Samsung pushes display boundaries with bezel-less microLED and 130-inch microLED RGB TVs
At CES 2026, Samsung highlighted both the physical limits of LCD-based displays and the future potential of microLED technology, showcasing a 130-inch Micro RGB TV publicly while privately revealing a 140-inch bezel-less microLED prototype. The microLED model employs AI-driven content analysis to extend visuals seamlessly onto the side bezel, effectively eliminating traditional black borders imposed by LCD and OLED packaging constraints. The showcase reinforced microLED's role as Samsung's long-term large-display strategy, even as suppliers like Playnitride navigated short-term shipment volatility. With applications expanding into wearables, automotive displays, and lighting, the demonstration signaled a broader commercialization runway for microLED despite near-term market fluctuations.
SK Hynix weighs consumer memory exposure
Speculation that SK Hynix may scale back consumer DRAM and NAND production reflects a broader industry pivot toward higher-margin AI and data center markets, although the company denies any formal exit plans. The shift follows Micron's decision to exit its Crucial consumer business and is reinforced by Solidigm's move to discontinue consumer SSDs in favor of enterprise storage. As memory makers prioritize capacity for AI servers, HBM, and enterprise SSDs, downstream effects are emerging, with PC OEMs exploring alternative suppliers to mitigate tightening supply. While consumer memory has not disappeared, it is clear that AI infrastructure now dictates capacity allocation.
TSMC accelerates advanced packaging expansion
TSMC is rapidly scaling its advanced packaging business into a major profit driver, with margins reportedly reaching as high as 80% as AI demand increases. To manage growing complexity and capacity across Taiwan and Arizona, the company is expected to appoint its first-ever general plant manager to oversee all advanced packaging operations, signaling organizational elevation of the segment. Technologies such as CoWoS, SoIC, and the emerging CoPoS platform are becoming central to AI and HPC systems, prompting aggressive capacity buildouts and new fabs scheduled through 2028. The move reflects advanced packaging's transition from a supporting to core role of TSMC's structure.
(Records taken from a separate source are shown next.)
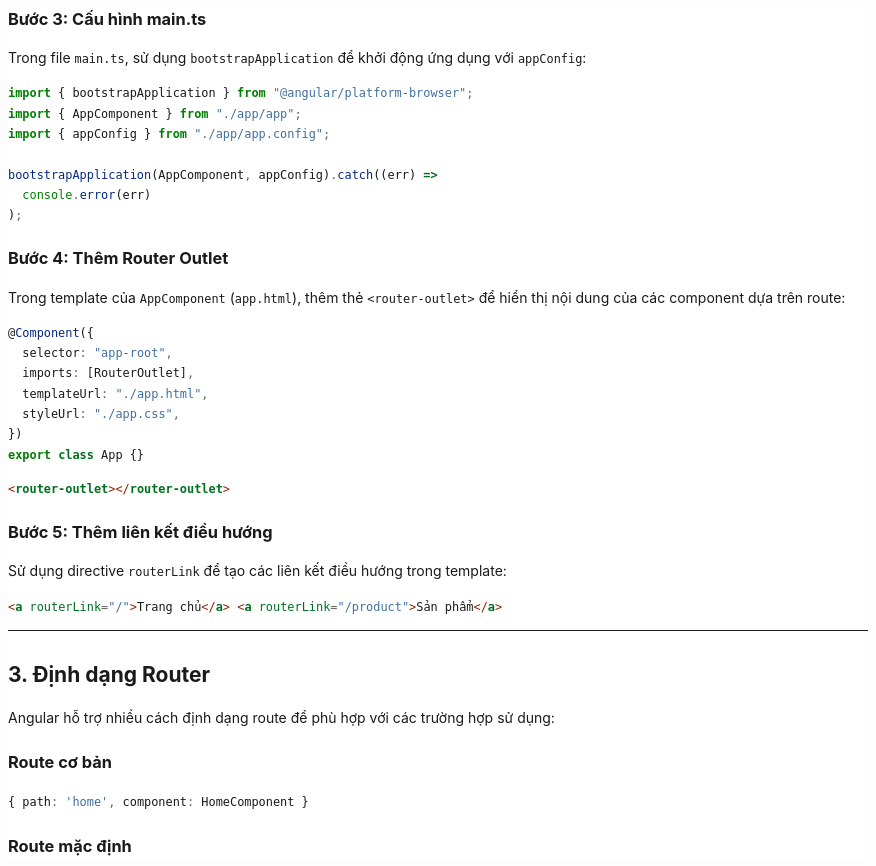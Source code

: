 ### Bước 3: Cấu hình main.ts

Trong file `main.ts`, sử dụng `bootstrapApplication` để khởi động ứng dụng với `appConfig`:

```typescript
import { bootstrapApplication } from "@angular/platform-browser";
import { AppComponent } from "./app/app";
import { appConfig } from "./app/app.config";

bootstrapApplication(AppComponent, appConfig).catch((err) =>
  console.error(err)
);
```

### Bước 4: Thêm Router Outlet

Trong template của `AppComponent` (`app.html`), thêm thẻ `<router-outlet>` để hiển thị nội dung của các component dựa trên route:

```typescript
@Component({
  selector: "app-root",
  imports: [RouterOutlet],
  templateUrl: "./app.html",
  styleUrl: "./app.css",
})
export class App {}
```

```html
<router-outlet></router-outlet>
```

### Bước 5: Thêm liên kết điều hướng

Sử dụng directive `routerLink` để tạo các liên kết điều hướng trong template:

```html
<a routerLink="/">Trang chủ</a> <a routerLink="/product">Sản phẩm</a>
```

---

## 3. Định dạng Router

Angular hỗ trợ nhiều cách định dạng route để phù hợp với các trường hợp sử dụng:

### Route cơ bản

```typescript
{ path: 'home', component: HomeComponent }
```

### Route mặc định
Samsung's modest DRAM output increase fails to relieve global supply shortage
Samsung Electronics plans to raise DRAM output by about 5% in 2026, but industry data suggest the increase will do little to alleviate severe supply shortages driven by AI server demand. Despite incremental capacity growth from Samsung and SK Hynix, overall DRAM supply is estimated to meet only around 60% of demand, with server DRAM even tighter. Inventory levels across DRAM and NAND have fallen to historically low levels, forcing customers to accept aggressive price hikes that reached up to 70% in late 2025. As suppliers prioritize advanced nodes and HBM for AI workloads, shortages and rising prices for PC and mobile memory are expected to persist well into 2026.